On my Thinkpad X220, with a PNY SSD and Linux’s in-memory file cache, running wc
on my ~2GB data file took about 24 seconds. It was slower on my work machine because that doesn’t have an SSD.
How fast should wc
be?
We can run some tests and then do some napkin math to find out what the bare minimum processing time should be for this kind of work load. I think a fair test is to read from disk into /dev/null
and then re-read the data into /dev/null
after it’s cached by Linux.
From Disk:
$ dd if=file.dat of=/dev/null
3975999+1 records in
3975999+1 records out
2035711526 bytes (2.0 GB, 1.9 GiB) copied, 6.83698 s, 298 MB/s
From Memory Cache:
cat file.dat | pv > /dev/null
1.9GiB 0:00:00 [2.52GiB/s] [<=> ]
We expect to see:
- Channel from disk to CPU to buffer: ~298MB/s
- Channel from memory to CPU: 2705.829MB/s
- Data file size: ~2000MB
- Estimated Read (Disk) to buffer: 6.7 seconds
- Estimated Read (Cache) to buffer: 0.7 seconds
That means wc
is spending ~23.3 seconds to parse command line args, parsing file contents, and printing results. Ideally on a “modern” super-scalar CPU you’d expect to be able to process all of your input without being bottle-necked things like processing speed. I’d suspect things like memory CAS latency and disk read times to be the culprit. From our tests we can see that’s not the case. My system’s disk and memory have no problem providing data to my CPU at fast speeds. That means something is funky with the code processing it.
Where is wc
spending it’s time?
Lets run wc
on my data file and track it’s operations with perf
.
$ perf stat wc file.dat
12777446 25554891 2035711526 file.dat
Performance counter stats for 'wc file.dat':
25049.125083 task-clock:u (msec) # 1.000 CPUs utilized
0 context-switches:u # 0.000 K/sec
0 cpu-migrations:u # 0.000 K/sec
94 page-faults:u # 0.004 K/sec
80,911,666,679 cycles:u # 3.230 GHz
19,338,599,460 stalled-cycles-frontend:u # 23.90% frontend cycles idle
3,146,489,863 stalled-cycles-backend:u # 3.89% backend cycles idle
184,760,792,059 instructions:u # 2.28 insn per cycle
# 0.10 stalled cycles per insn
47,003,256,583 branches:u # 1876.443 M/sec
25,986,948 branch-misses:u # 0.06% of all branches
25.050096062 seconds time elapsed
A few things jump out at me when looking at these results. First of all we are only actually hitting an average of 2.28 instructions per cycle this means we are only actually making use of half of the pipeline. The next most interesting thing that jumps out at me is the instruction count.
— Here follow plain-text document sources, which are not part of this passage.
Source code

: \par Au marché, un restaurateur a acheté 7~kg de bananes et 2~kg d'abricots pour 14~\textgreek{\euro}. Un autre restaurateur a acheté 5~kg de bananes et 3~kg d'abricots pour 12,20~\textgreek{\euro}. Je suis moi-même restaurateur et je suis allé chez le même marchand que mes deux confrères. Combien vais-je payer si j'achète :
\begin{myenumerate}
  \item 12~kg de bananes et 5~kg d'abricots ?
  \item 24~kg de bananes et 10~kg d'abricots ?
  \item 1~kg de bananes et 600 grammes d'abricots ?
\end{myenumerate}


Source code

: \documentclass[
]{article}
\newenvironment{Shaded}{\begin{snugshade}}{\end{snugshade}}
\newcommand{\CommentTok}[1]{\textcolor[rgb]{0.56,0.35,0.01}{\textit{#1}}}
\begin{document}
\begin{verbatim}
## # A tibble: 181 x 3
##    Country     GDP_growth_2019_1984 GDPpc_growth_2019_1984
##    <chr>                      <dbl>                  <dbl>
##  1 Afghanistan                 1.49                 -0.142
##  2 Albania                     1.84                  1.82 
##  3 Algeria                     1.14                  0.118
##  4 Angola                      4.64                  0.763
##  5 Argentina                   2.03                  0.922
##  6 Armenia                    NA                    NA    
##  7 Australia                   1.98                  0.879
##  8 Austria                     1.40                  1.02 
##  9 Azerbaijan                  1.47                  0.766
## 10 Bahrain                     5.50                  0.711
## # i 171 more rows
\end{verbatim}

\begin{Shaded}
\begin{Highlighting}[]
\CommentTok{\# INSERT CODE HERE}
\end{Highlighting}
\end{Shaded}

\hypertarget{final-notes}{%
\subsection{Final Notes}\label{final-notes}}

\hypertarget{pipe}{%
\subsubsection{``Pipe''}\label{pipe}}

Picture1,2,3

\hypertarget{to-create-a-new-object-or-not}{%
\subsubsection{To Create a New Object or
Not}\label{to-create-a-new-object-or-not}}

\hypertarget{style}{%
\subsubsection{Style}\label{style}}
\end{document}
At 184,760,792,059 instructions for a 2035711526 character file we are running ~91 instructions per character!! Looking at branches we can also see that at 47,003,256,583 branches we are doing ~23 branches per character!! It is also interesting to note that my had to clock to 3.230 GHz which is nearly the max turbo frequency (3.3 GHz). This is definitely not right.
Can we do better?
Yes.
I’ve written an implementation that is simple to follow and implements all but three features of wc
. You can’t select what to count, you cant give it a file that contains a list of files, and it doesn’t format the output nicely. This is a “simple” example of a word counting program. The program is 135 lines most of which is spaces and comments. It’s probably not bug free and it’s not production ready. I just wanted to see if it was possible. Below you can find the source.
#include <stdbool.h>
#include <stdio.h>
#include <stdlib.h>
#include <string.h>
#include <ctype.h>
// This is a "chunk" of characters that we can pull out and handle
// at one time. Since arrays in C are just collections of bytes we
// can iterate through a char array and pretend it was an int array.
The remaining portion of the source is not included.